::: EXERCISE INPUTS :::

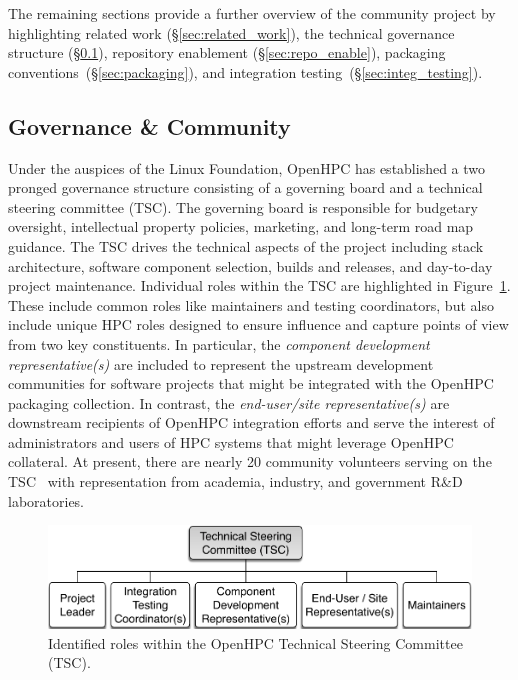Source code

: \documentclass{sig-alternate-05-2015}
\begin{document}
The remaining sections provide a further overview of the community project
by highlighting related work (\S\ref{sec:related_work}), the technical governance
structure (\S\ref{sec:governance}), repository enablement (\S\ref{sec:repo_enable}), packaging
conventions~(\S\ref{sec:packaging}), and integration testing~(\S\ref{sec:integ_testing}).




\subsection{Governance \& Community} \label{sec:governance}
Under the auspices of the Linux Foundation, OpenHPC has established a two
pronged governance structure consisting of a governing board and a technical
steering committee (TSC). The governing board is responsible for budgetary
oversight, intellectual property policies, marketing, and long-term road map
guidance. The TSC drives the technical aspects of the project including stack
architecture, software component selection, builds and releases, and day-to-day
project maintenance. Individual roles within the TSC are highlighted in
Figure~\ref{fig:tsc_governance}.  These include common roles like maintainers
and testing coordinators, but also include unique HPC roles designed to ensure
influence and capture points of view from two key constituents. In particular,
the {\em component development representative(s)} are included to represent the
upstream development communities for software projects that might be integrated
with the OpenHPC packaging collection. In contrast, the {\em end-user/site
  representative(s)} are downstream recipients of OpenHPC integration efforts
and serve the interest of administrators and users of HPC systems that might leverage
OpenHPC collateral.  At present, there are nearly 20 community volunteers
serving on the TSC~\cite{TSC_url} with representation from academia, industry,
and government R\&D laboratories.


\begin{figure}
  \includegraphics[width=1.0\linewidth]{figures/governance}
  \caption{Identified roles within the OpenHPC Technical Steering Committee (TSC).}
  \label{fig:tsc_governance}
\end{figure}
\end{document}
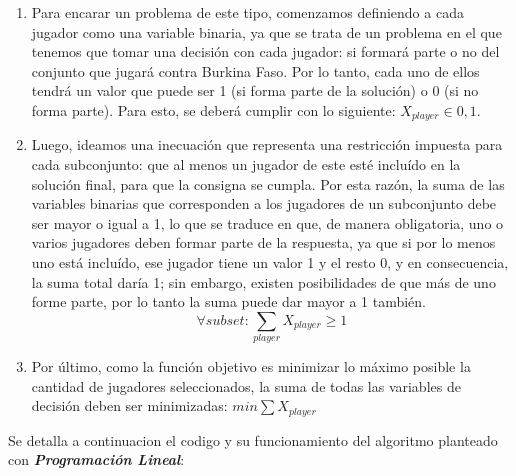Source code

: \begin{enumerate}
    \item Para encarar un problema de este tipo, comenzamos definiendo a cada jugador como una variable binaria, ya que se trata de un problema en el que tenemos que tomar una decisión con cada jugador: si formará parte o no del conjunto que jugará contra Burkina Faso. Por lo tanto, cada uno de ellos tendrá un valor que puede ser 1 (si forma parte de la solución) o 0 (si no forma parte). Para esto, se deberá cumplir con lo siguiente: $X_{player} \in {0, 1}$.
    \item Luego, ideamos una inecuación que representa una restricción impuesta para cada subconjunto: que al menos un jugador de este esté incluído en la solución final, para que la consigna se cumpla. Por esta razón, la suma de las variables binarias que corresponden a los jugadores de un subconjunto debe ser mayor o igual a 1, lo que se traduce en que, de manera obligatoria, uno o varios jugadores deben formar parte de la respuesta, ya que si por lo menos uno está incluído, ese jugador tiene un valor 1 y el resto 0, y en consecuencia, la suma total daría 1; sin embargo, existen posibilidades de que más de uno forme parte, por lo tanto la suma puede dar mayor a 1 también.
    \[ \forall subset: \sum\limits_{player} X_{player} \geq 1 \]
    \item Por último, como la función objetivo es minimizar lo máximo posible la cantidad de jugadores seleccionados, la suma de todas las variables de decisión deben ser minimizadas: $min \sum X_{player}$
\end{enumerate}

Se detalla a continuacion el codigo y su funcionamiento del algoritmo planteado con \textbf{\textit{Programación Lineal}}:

:::

→ **REQUIRED ACTION**:
Scan the listing and report each line where the word "that" shows up.

→ **OUTPUT FOR THIS EXERCISE**:
upstream development communities for software projects that might be integrated
and serve the interest of administrators and users of HPC systems that might leverage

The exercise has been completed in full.